Of course she used a different name in apas than she did offline. Nor did she litter her online journal with clues to her identity either; figuring out who this "onyxlynx" person was was just part of the fun.

We both disliked dogs. We both disliked potatoes. We may have been the only ones.

I'd sometimes come across her among the niches at the Garden of Memory concert - she's the Tall Black Woman whom I'd report having seen there - and we'd converse there in that happenstantial way of casual occasional friends. She thanked me for posting a reminder of this summer's concert and planned to be there, but alas it did not happen and she sent regrets. And that was the last ...


1. Since we get so few trick-or-treaters even in a good year, and since the light by the carpath in front of our house has been out for over a month (our landlord keeps pinging the management agency for the complex, but nothing happens, and our porch light doesn't extend that far), we decided just to eschew Halloween this year. No pumpkin, no candy.

2. The big news is, Michael Tilson Thomas is announcing his retirement from the San Francisco Symphony. Like a good music director, he's giving three years' notice, but it's still a big change. Reading his statement, he feels that at 75, which he'll be then, it's time to give up the administrative work and go back to just conducting. So he's not going away entirely. Still, he's been so monumental and so much a fixture - 25 years in the post, longest in SFS' history - that contemplating his replacement is an awesome challenge, bigger than it's seemed before. SFS' last 3 MDs have all been good at their job, albeit with differing styles, but the shoes to fill have gotten even bigger, and the wrench into a different style will be greater.

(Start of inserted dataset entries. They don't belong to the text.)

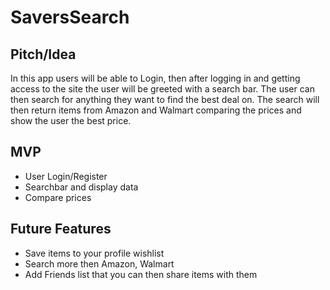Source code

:# SaversSearch

## Pitch/Idea

In this app users will be able to Login, then after logging in and getting access to the site the user will be greeted with a search bar.
The user can then search for anything they want to find the best deal on. The search will then return items from Amazon and Walmart comparing the
prices and show the user the best price.


## MVP

* User Login/Register
* Searchbar and display data
* Compare prices

## Future Features

* Save items to your profile wishlist
* Search more then Amazon, Walmart
* Add Friends list that you can then share items with them
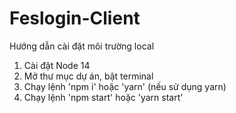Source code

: # Feslogin-Client
Hướng dẫn cài đặt môi trường local
1. Cài đặt Node 14
2. Mở thư mục dự án, bật terminal
3. Chạy lệnh 'npm i' hoặc 'yarn' (nếu sử dụng yarn)
4. Chạy lệnh 'npm start' hoặc 'yarn start'
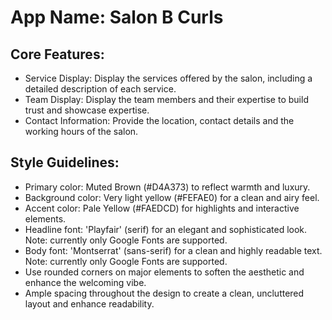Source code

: # **App Name**: Salon B Curls

## Core Features:

- Service Display: Display the services offered by the salon, including a detailed description of each service.
- Team Display: Display the team members and their expertise to build trust and showcase expertise.
- Contact Information: Provide the location, contact details and the working hours of the salon.

## Style Guidelines:

- Primary color: Muted Brown (#D4A373) to reflect warmth and luxury.
- Background color: Very light yellow (#FEFAE0) for a clean and airy feel.
- Accent color: Pale Yellow (#FAEDCD) for highlights and interactive elements.
- Headline font: 'Playfair' (serif) for an elegant and sophisticated look. Note: currently only Google Fonts are supported.
- Body font: 'Montserrat' (sans-serif) for a clean and highly readable text. Note: currently only Google Fonts are supported.
- Use rounded corners on major elements to soften the aesthetic and enhance the welcoming vibe.
- Ample spacing throughout the design to create a clean, uncluttered layout and enhance readability.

3. Latest quick grab from the library shelf, A Charlie Brown Religion by Stephen J. Lind, on the spiritual life of Charles Schulz both in and out of the comic strip. The big Schulz biography by David Michaelis says he gradually lost his faith and became an unbeliever. That must be one of the ways the Schulz children felt Michaelis misrepresented their father, because this book, accompanied by their enthusiastic blurbs on the back, says not. Schulz's Midwestern Protestant distaste for organized, authoritative religion, which is part of what caused him eventually to stop attending church and to dub himself a secular humanist (by which, Lind insists, he did not mean atheist or unbeliever), did not cancel out his Christian devotion or his interest in Bible study - as indeed can be guessed from the strip, which remained Biblically conversant through the end, without the heavy-handedness of certain other Christian cartoonists. Typical of Schulz is his opposition to official school prayer when that was a hot issue. He wrote to a church publication at the time, "If our spiritual lives need the support of governmental laws, then we are already doomed." Naturally his comic in which Sally whispers to Charlie Brown as a great secret, "We prayed in school today," was widely misread.

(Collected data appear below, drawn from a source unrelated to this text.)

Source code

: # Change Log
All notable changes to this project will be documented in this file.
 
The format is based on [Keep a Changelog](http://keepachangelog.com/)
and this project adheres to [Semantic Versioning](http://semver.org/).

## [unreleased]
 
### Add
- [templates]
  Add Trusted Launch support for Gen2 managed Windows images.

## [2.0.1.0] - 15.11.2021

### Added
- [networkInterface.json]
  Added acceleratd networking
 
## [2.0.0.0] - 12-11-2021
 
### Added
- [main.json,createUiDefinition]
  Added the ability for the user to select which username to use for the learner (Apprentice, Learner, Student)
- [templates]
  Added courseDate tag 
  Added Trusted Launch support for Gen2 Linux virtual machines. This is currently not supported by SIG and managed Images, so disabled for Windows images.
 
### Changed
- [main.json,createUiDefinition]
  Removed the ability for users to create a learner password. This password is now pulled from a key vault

Some of what's in here is interesting - did you know that the Great Pumpkin began as a sarcastic joke about seeing Christmas decorations in October? in 1959? - and some disturbing, like the Peanuts nativity set featuring Lucy as Mary, Charlie Brown as Joseph, and Woodstock as Jesus: supposedly the gang are putting on a pageant, but still ... Lind is not a minister, but he sounds like one, keeping a minister's positive upbeat tone about everything, even Schulz's divorce and his failure to discuss morals and ethics with his children (he didn't want to come across as an Authority, see).

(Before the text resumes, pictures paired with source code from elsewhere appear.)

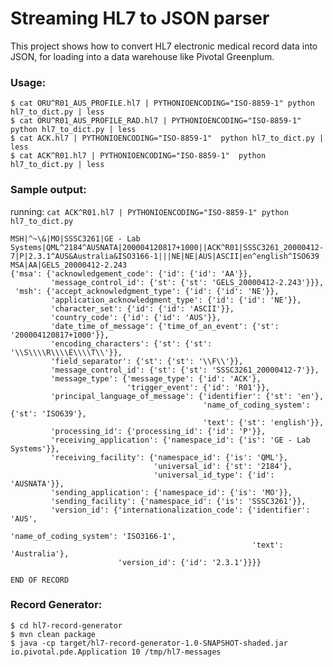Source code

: # Streaming HL7 to JSON parser

This project shows how to convert HL7 electronic medical record data into JSON, for loading into a data warehouse like Pivotal Greenplum.


### Usage:

    $ cat ORU^R01_AUS_PROFILE.hl7 | PYTHONIOENCODING="ISO-8859-1" python hl7_to_dict.py | less
    $ cat ORU^R01_AUS_PROFILE_RAD.hl7 | PYTHONIOENCODING="ISO-8859-1"  python hl7_to_dict.py | less
    $ cat ACK.hl7 | PYTHONIOENCODING="ISO-8859-1"  python hl7_to_dict.py | less
    $ cat ACK^R01.hl7 | PYTHONIOENCODING="ISO-8859-1"  python hl7_to_dict.py | less


### Sample output:

running: `cat ACK^R01.hl7 | PYTHONIOENCODING="ISO-8859-1" python hl7_to_dict.py`

    MSH|^~\&|MO|SSSC3261|GE - Lab Systems|QML^2184^AUSNATA|200004120817+1000||ACK^R01|SSSC3261_20000412-7|P|2.3.1^AUS&Australia&ISO3166-1|||NE|NE|AUS|ASCII|en^english^ISO639
    MSA|AA|GELS_20000412-2.243
    {'msa': {'acknowledgement_code': {'id': {'id': 'AA'}},
             'message_control_id': {'st': {'st': 'GELS_20000412-2.243'}}},
     'msh': {'accept_acknowledgment_type': {'id': {'id': 'NE'}},
             'application_acknowledgment_type': {'id': {'id': 'NE'}},
             'character_set': {'id': {'id': 'ASCII'}},
             'country_code': {'id': {'id': 'AUS'}},
             'date_time_of_message': {'time_of_an_event': {'st': '200004120817+1000'}},
             'encoding_characters': {'st': {'st': '\\S\\\\R\\\\E\\\\T\\'}},
             'field_separator': {'st': {'st': '\\F\\'}},
             'message_control_id': {'st': {'st': 'SSSC3261_20000412-7'}},
             'message_type': {'message_type': {'id': 'ACK'},
                              'trigger_event': {'id': 'R01'}},
             'principal_language_of_message': {'identifier': {'st': 'en'},
                                               'name_of_coding_system': {'st': 'ISO639'},
                                               'text': {'st': 'english'}},
             'processing_id': {'processing_id': {'id': 'P'}},
             'receiving_application': {'namespace_id': {'is': 'GE - Lab Systems'}},
             'receiving_facility': {'namespace_id': {'is': 'QML'},
                                    'universal_id': {'st': '2184'},
                                    'universal_id_type': {'id': 'AUSNATA'}},
             'sending_application': {'namespace_id': {'is': 'MO'}},
             'sending_facility': {'namespace_id': {'is': 'SSSC3261'}},
             'version_id': {'internationalization_code': {'identifier': 'AUS',
                                                          'name_of_coding_system': 'ISO3166-1',
                                                          'text': 'Australia'},
                            'version_id': {'id': '2.3.1'}}}}

    END OF RECORD

### Record Generator:

    $ cd hl7-record-generator
    $ mvn clean package
    $ java -cp target/hl7-record-generator-1.0-SNAPSHOT-shaded.jar io.pivotal.pde.Application 10 /tmp/hl7-messages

4. Speaking of fathers, it's my father's birthday today, the first one he's not around to celebrate, alas. It's also the centenary of the Balfour Declaration, whose exact date I hadn't known before, an interesting coincidence. Balfour gets in bad repute these days, but nobody has a plausible answer for where the Jews were supposed to go instead (my ancestors were already here, and the US soon after stopped letting dusky foreigners in) or notices that the Declaration explicitly calls for territorial justice for the Arabs as well.